• _Recorded information_
+---+
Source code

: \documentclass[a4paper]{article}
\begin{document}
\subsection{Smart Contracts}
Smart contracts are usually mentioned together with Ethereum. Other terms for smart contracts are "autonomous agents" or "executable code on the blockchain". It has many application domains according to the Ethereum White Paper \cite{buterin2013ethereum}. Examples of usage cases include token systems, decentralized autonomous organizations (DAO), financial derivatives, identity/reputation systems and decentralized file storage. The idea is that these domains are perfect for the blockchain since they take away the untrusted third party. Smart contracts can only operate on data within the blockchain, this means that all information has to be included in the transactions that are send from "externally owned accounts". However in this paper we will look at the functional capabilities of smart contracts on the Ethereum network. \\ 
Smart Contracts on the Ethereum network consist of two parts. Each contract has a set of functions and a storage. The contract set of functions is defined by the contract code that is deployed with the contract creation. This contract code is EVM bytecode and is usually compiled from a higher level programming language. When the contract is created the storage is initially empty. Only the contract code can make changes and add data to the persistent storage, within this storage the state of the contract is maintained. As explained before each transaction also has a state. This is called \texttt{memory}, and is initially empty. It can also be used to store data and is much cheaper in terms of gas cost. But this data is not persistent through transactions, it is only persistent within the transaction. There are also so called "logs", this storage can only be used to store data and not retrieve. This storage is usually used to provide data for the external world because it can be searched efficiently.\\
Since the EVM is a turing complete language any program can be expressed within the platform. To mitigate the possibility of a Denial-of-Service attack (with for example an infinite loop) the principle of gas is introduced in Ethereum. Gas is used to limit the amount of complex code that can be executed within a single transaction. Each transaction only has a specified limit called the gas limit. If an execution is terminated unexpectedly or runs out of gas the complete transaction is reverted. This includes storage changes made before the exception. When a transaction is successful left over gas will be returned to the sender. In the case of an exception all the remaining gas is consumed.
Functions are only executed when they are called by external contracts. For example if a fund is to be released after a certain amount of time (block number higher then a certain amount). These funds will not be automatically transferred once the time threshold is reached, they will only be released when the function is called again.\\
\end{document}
+---+
• _Required work_
Transcribe all of the records above without altering anything.

• _Exercise response_
Source code

: \documentclass[a4paper]{article}
\begin{document}
\subsection{Smart Contracts}
Smart contracts are usually mentioned together with Ethereum. Other terms for smart contracts are "autonomous agents" or "executable code on the blockchain". It has many application domains according to the Ethereum White Paper \cite{buterin2013ethereum}. Examples of usage cases include token systems, decentralized autonomous organizations (DAO), financial derivatives, identity/reputation systems and decentralized file storage. The idea is that these domains are perfect for the blockchain since they take away the untrusted third party. Smart contracts can only operate on data within the blockchain, this means that all information has to be included in the transactions that are send from "externally owned accounts". However in this paper we will look at the functional capabilities of smart contracts on the Ethereum network. \\ 
Smart Contracts on the Ethereum network consist of two parts. Each contract has a set of functions and a storage. The contract set of functions is defined by the contract code that is deployed with the contract creation. This contract code is EVM bytecode and is usually compiled from a higher level programming language. When the contract is created the storage is initially empty. Only the contract code can make changes and add data to the persistent storage, within this storage the state of the contract is maintained. As explained before each transaction also has a state. This is called \texttt{memory}, and is initially empty. It can also be used to store data and is much cheaper in terms of gas cost. But this data is not persistent through transactions, it is only persistent within the transaction. There are also so called "logs", this storage can only be used to store data and not retrieve. This storage is usually used to provide data for the external world because it can be searched efficiently.\\
Since the EVM is a turing complete language any program can be expressed within the platform. To mitigate the possibility of a Denial-of-Service attack (with for example an infinite loop) the principle of gas is introduced in Ethereum. Gas is used to limit the amount of complex code that can be executed within a single transaction. Each transaction only has a specified limit called the gas limit. If an execution is terminated unexpectedly or runs out of gas the complete transaction is reverted. This includes storage changes made before the exception. When a transaction is successful left over gas will be returned to the sender. In the case of an exception all the remaining gas is consumed.
Functions are only executed when they are called by external contracts. For example if a fund is to be released after a certain amount of time (block number higher then a certain amount). These funds will not be automatically transferred once the time threshold is reached, they will only be released when the function is called again.\\
\end{document}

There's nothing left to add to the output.